[CONTROLLER-1865] owner changed after bringing back isolated node Created: 02/Oct/18  Updated: 22/Dec/18  Resolved: 22/Dec/18

Status: Resolved
Project: controller
Component/s: clustering
Affects Version/s: None
Fix Version/s: Neon, Oxygen SR4, Fluorine SR2

Type: Bug Priority: Medium
Reporter: Jamo Luhrsen Assignee: Tom Pantelis
Resolution: Done Votes: 0
Labels: csit:3node
Remaining Estimate: Not Specified
Time Spent: Not Specified
Original Estimate: Not Specified

Attachments: File akkaMon.sh    

 Description   

initial email conversation

CSIT is sporadically failing when finding that basic-rpc-test ownership has changed from
it's current owner to some new owner after bringing back an isolated node. The expectation
is that no ownership should change when a new node is re-joined to the cluster.

an example of this failure

the above example was run with debugs enabled for

controller.cluster.datastore.entityownership:DEBUG

Note the reproduction above ran this test suite 8 times, but it only failed once.

Karaf logs here

In order to extract just the portion of logs from the single test suite that failed, you can run
this command:

sed -n "/16.59.*ROBOT MESSAGE: Starting suite/,/restart_odl_with_tell_based_false/p" odl1_karaf.log

the main piece to that command is the 16.59 which is taken from a timestamp I found
that will be seen in all of the karaf logs for that specific suite's start point.



 Comments   
Comment by Luis Gomez [ 20/Nov/18 ]

AFAIR this has been always the behavior, it seems like when isolated instance rejoins it forces an owner re-election. Long time back I commented a test in OFP checking this because I was told this behavior was expected.

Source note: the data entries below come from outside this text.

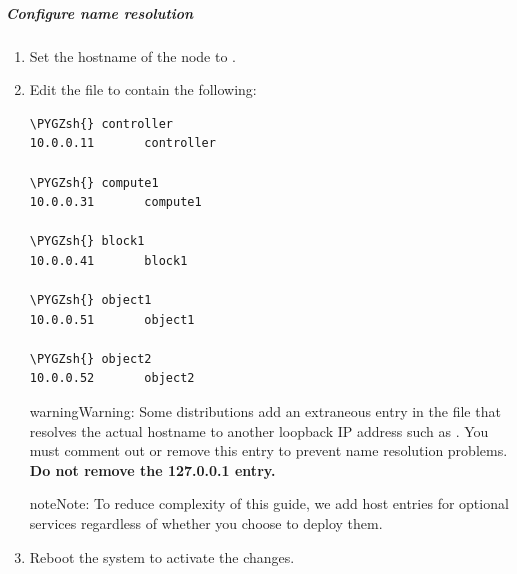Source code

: \documentclass[letterpaper,10pt,english]{sphinxmanual}
\def\PYGZsh{\char`\#}
\begin{document}
\subparagraph{Configure name resolution}
\label{_source/installation_guide/environment-networking-storage-swift:id2}\begin{enumerate}
\item {} 
Set the hostname of the node to .

\item {} 
Edit the  file to contain the following:

\begin{Verbatim}[commandchars=\\\{\}]
\PYGZsh{} controller
10.0.0.11       controller

\PYGZsh{} compute1
10.0.0.31       compute1

\PYGZsh{} block1
10.0.0.41       block1

\PYGZsh{} object1
10.0.0.51       object1

\PYGZsh{} object2
10.0.0.52       object2
\end{Verbatim}

\begin{notice}{warning}{Warning:}
Some distributions add an extraneous entry in the 
file that resolves the actual hostname to another loopback IP
address such as . You must comment out or remove this
entry to prevent name resolution problems. \textbf{Do not remove the
127.0.0.1 entry.}
\end{notice}

\begin{notice}{note}{Note:}
To reduce complexity of this guide, we add host entries for optional
services regardless of whether you choose to deploy them.
\end{notice}

\item {} 
Reboot the system to activate the changes.

\end{enumerate}
\end{document}

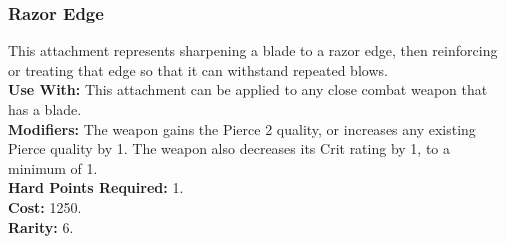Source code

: \subsubsection{Razor Edge}
This attachment represents sharpening a blade to
a razor edge, then reinforcing or treating that edge
so that it can withstand repeated blows.\\
\textbf{Use With:} This attachment can be applied to any close
    combat weapon that has a blade.\\
\textbf{Modifiers:} The weapon gains the Pierce 2 quality, or
    increases any existing Pierce quality by 1. The weapon
    also decreases its Crit rating by 1, to a minimum of 1.\\
\textbf{Hard Points Required:} 1.\\
\textbf{Cost:} 1250.\\
\textbf{Rarity:} 6.\\
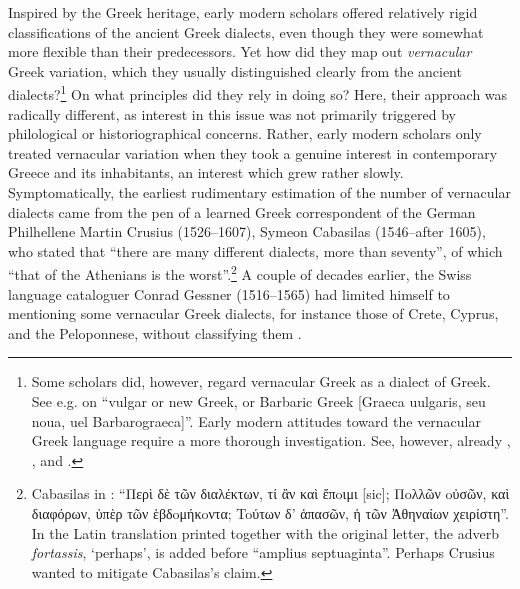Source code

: {Inspired by the Greek heritage, early modern scholars offered relatively rigid classifications of the ancient Greek dialects, even though they were somewhat more flexible than their predecessors. Yet how did they map out \textit{vernacular} Greek variation, which they usually distinguished clearly from the ancient dialects?\footnote{Some scholars did, however, regard vernacular Greek as a dialect of Greek. See e.g. \citet[.7\textsc{\textsuperscript{v}}]{Megiser1603} on “vulgar or new Greek, or Barbaric Greek [Graeca uulgaris, seu noua, uel Barbarograeca]”. Early modern attitudes toward the vernacular Greek language require a more thorough investigation. See, however, already \citet{Caratzas1952}, \citet{Rotolo1973}, and \citet{Toufexis2005}.} On what principles did they rely in doing so? Here, their approach was radically different, as interest in this issue was not primarily triggered by philological or historiographical concerns. Rather, early modern scholars only treated vernacular variation when they took a genuine interest in contemporary Greece and its inhabitants, an interest which grew rather slowly. Symptomatically, the earliest rudimentary estimation of the number of vernacular dialects came from the pen of a learned Greek correspondent of the German Philhellene Martin Crusius (1526–1607), Symeon Cabasilas (1546–after 1605), who stated that “there are many different dialects, more than seventy”, of which “that of the Athenians is the worst”.\footnote{Cabasilas in \citet[461]{Crusius1584}: “Περὶ δὲ τῶν διαλέκτων, τί ἂν καὶ ἔπoιμι [sic]; Πoλλῶν oὐσῶν, καὶ διαφόρων, ὑπὲρ τῶν ἑβδoμήκoντα; Toύτων δ' ἁπασῶν, ἡ τῶν Ἀθηναίων χειρίστη”. In the Latin translation printed together with the original letter, the adverb \textit{fortassis}, ‘perhaps’, is added before “amplius septuaginta”. Perhaps Crusius wanted to mitigate Cabasilas’s claim.} A couple of decades earlier, the Swiss language cataloguer Conrad Gessner (1516–1565) had limited himself to mentioning some vernacular Greek dialects, for instance those of Crete, Cyprus, and the Peloponnese, without classifying them \citep[47\textsc{\textsuperscript{r}}]{Gessner1555}.

}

Comment by Tom Pantelis [ 08/Dec/18 ]

The test isolates the node that originally owns the Basic-rpc-test entity. In this run that was odl3. During isolation, the majority partition, odl1 and old2, elects a new owner since it is able to make progress. In this case that was odl2. When odl3 was un-isolated, since it re-joins as a minority member, it should not depose the new owner in the majority partition, ie the owner should remain odl2. This part actually worked as designed. The problem is that on partition heal, the new EOS leader, odl1, received a notification from akka that odl2 was unreachable:

2018-10-02T17:01:16,076 | INFO  | opendaylight-cluster-data-shard-dispatcher-76 | ShardManager                     | 287 - org.opendaylight.controller.sal-distributed-datastore - 1.7.4.SNAPSHOT | Received UnreachableMember: memberName MemberName{name=member-2}, address: akka.tcp://opendaylight-cluster-data@10.30.170.39:2550

It then received an ReachableMember event about a second later at 17:01:17,557. But this little blip caused the EOS to re-assign ownership to odl3 since it had received a ReachableMember event for odl3 shortly before.

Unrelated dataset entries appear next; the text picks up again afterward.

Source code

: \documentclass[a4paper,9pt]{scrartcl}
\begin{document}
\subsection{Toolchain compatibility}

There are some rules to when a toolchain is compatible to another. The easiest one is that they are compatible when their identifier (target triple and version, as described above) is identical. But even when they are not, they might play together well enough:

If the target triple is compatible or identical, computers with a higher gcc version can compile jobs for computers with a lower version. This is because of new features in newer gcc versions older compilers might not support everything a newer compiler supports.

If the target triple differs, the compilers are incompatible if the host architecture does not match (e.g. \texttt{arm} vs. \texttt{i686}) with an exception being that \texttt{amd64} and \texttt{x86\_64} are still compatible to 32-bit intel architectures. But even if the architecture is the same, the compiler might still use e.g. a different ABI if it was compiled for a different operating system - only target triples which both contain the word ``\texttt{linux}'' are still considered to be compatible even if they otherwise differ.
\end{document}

The weird thing is that there's no "Marking node(s) as UNREACHABLE ..." log message from akka for odl2, just one for odl3 earlier which is expected since it was isolated. I don't know why akka sent a spurious UnreachableMember event for odl2 - I've never seen that happen w/o a corresponding UNREACHABLE log message.

Comment by Tom Pantelis [ 08/Dec/18 ]

This was also reported in https://bugs.opendaylight.org/show_bug.cgi?id=8430.

Comment by Jamo Luhrsen [ 10/Dec/18 ]

tpantelis, what do we want to do next with this one? I can try to reproduce it locally if
that's helpful. Or we can run our jobs with some tweaks or different logging levels.

Comment by Tom Pantelis [ 10/Dec/18 ]

Easiest thing to do short term is to not fail the test if the owner changes - functionally it doesn't really matter if it does. I can also try to put in a workaround to check the cluster status to verify if the member is really unreachable in the hopes that the spurious/false event doesn't actually reflect the real status (since there was no akka log message indicating unreachability). Other than that, we can try akka artery and hope that alleviates the spurious events.

Comment by Jamo Luhrsen [ 10/Dec/18 ]

well, thinking worst case here and whatever causes this spurious owner change starts happening
frequently, aren't we in a less-than optimal state? vpickard, didn't you have some environment
that was seeing unexpected leader changes in your cluster? Was that strictly related to performance/scale
testing?

Obviously something is funky here and akka is default and what companies are deploying with. I understand
it's not a big deal that once in a while Leadership changes, but this is a pretty simple test with
pretty simple expectations. Hopefully we can find a way to explain it without just ignoring it.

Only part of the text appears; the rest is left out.